DATA FOR REVIEW -
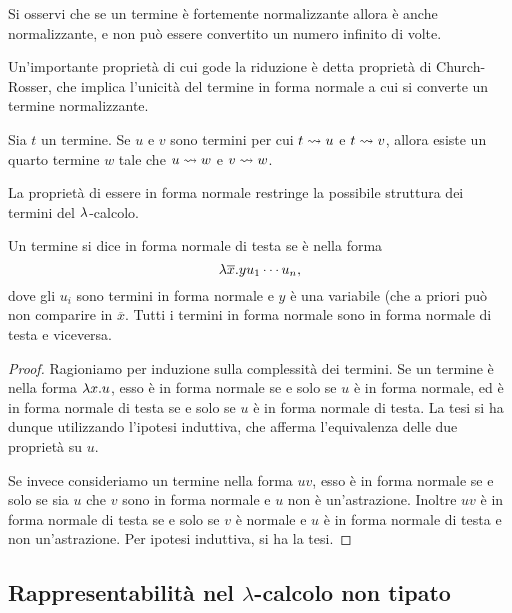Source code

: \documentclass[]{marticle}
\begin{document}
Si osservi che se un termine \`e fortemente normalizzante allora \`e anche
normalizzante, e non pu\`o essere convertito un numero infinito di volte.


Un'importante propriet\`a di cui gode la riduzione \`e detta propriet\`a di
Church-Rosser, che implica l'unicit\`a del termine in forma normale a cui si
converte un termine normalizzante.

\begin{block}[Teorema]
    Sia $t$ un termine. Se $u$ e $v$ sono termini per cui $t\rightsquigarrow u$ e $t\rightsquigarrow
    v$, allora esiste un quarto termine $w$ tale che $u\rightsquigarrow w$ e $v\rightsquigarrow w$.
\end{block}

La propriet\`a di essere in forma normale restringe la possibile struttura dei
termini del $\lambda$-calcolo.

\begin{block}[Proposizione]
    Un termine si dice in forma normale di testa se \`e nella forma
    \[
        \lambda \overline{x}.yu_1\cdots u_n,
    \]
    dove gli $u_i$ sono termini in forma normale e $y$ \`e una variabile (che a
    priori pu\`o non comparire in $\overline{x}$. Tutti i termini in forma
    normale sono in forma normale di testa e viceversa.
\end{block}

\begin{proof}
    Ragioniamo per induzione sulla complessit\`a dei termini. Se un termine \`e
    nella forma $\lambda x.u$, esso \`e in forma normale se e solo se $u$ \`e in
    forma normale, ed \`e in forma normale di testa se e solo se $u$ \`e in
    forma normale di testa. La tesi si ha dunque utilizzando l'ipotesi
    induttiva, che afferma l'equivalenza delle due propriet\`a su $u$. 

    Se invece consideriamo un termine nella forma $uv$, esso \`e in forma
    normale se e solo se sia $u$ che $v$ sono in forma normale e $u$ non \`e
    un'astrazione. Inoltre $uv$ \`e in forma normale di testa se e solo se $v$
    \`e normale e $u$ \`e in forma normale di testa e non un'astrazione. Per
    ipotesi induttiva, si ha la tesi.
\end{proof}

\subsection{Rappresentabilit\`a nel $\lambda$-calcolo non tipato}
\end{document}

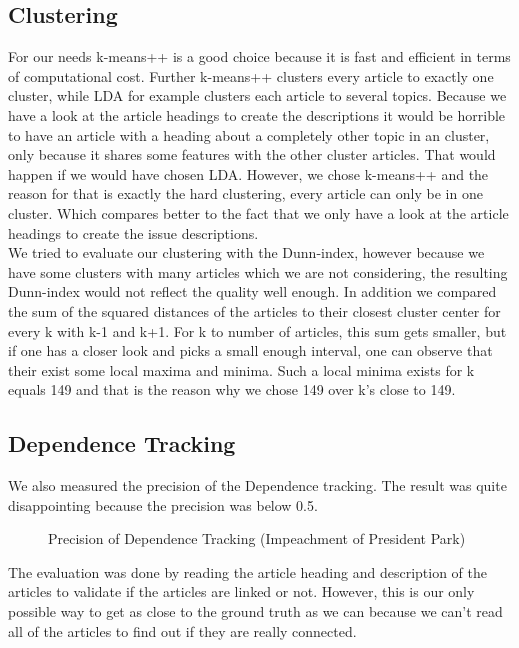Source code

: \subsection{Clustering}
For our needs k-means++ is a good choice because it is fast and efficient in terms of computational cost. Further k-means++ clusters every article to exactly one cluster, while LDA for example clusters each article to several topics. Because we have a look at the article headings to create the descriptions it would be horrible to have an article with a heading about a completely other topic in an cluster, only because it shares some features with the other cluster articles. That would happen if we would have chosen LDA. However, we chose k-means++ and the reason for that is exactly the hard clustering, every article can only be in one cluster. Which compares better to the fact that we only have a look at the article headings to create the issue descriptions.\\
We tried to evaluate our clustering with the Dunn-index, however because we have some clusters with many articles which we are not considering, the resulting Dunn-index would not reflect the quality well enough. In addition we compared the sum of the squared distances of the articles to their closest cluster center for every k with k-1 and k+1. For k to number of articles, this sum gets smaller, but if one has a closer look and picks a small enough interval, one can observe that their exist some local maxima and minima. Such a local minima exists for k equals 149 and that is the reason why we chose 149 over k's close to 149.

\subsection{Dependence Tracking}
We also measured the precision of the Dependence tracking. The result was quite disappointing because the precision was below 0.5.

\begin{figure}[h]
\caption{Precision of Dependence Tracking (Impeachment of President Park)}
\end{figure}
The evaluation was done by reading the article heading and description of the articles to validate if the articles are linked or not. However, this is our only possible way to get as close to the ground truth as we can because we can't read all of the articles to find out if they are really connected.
--
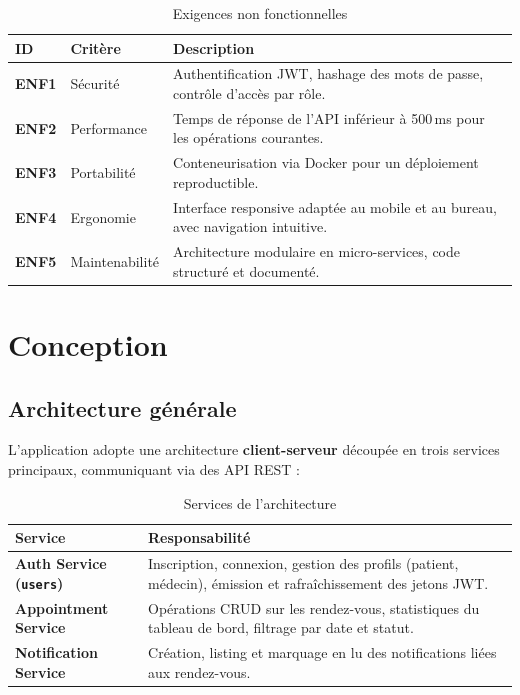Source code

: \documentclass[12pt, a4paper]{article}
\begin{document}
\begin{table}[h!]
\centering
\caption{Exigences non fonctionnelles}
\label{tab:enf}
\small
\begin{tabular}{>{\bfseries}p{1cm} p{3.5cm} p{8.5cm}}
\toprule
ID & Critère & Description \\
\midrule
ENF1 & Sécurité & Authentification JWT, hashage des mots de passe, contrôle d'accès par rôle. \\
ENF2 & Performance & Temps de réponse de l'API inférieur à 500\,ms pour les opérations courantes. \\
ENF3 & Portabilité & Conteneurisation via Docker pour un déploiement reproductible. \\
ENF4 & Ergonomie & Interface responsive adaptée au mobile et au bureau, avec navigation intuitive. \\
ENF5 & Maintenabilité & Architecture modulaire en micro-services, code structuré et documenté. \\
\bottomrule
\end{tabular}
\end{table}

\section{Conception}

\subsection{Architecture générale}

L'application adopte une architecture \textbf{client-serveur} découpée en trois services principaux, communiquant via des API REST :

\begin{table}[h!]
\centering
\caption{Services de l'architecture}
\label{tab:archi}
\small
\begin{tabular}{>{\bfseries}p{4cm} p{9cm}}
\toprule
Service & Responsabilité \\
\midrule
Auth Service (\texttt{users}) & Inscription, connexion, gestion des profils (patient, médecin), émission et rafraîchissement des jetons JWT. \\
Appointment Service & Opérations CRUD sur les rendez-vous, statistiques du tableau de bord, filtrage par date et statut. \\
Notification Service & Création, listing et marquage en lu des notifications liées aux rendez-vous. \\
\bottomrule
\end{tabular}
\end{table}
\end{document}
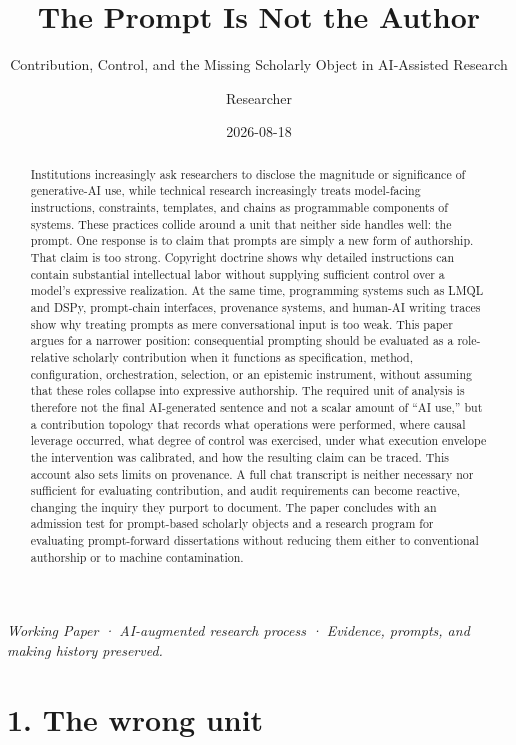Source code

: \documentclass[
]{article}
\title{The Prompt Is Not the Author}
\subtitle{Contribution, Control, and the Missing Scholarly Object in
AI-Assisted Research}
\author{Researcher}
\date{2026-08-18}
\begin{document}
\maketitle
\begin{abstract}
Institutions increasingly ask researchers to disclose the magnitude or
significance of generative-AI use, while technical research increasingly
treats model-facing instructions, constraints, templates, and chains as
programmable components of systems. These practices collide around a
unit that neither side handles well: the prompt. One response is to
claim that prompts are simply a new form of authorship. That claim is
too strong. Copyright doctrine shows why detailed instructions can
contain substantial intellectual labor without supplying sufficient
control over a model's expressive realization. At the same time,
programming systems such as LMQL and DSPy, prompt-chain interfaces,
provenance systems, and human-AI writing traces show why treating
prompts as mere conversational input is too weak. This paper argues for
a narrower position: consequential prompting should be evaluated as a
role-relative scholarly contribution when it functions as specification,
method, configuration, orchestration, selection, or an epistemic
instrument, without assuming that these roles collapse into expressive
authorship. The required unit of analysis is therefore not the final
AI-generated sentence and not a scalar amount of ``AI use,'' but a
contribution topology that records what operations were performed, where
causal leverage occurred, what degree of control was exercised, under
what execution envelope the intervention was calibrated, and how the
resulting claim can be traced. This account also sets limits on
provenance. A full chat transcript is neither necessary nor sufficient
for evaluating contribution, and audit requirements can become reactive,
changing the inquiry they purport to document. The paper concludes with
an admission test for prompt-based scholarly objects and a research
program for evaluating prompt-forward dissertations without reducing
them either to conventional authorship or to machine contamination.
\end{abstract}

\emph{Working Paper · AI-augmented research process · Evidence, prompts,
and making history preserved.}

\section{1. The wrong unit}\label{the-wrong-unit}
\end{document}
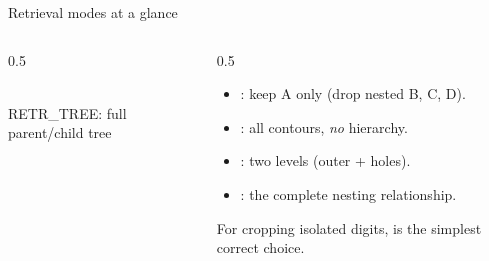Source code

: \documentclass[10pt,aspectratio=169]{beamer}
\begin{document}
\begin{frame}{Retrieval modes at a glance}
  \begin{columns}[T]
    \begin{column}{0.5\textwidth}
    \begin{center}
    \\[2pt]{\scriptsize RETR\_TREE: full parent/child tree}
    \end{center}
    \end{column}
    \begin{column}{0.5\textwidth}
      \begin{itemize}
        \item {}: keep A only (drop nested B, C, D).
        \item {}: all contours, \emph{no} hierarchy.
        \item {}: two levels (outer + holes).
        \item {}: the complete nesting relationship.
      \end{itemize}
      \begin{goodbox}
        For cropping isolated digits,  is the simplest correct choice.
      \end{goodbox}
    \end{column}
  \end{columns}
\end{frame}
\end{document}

THE TASK - Retype exactly, and only, the lines above from the one where "v$, allora esiste" occurs up to and including the one where "Un termine si" occurs.

EXERCISE ANSWER -
    v$, allora esiste un quarto termine $w$ tale che $u\rightsquigarrow w$ e $v\rightsquigarrow w$.
\end{block}

La propriet\`a di essere in forma normale restringe la possibile struttura dei
termini del $\lambda$-calcolo.

\begin{block}[Proposizione]
    Un termine si dice in forma normale di testa se \`e nella forma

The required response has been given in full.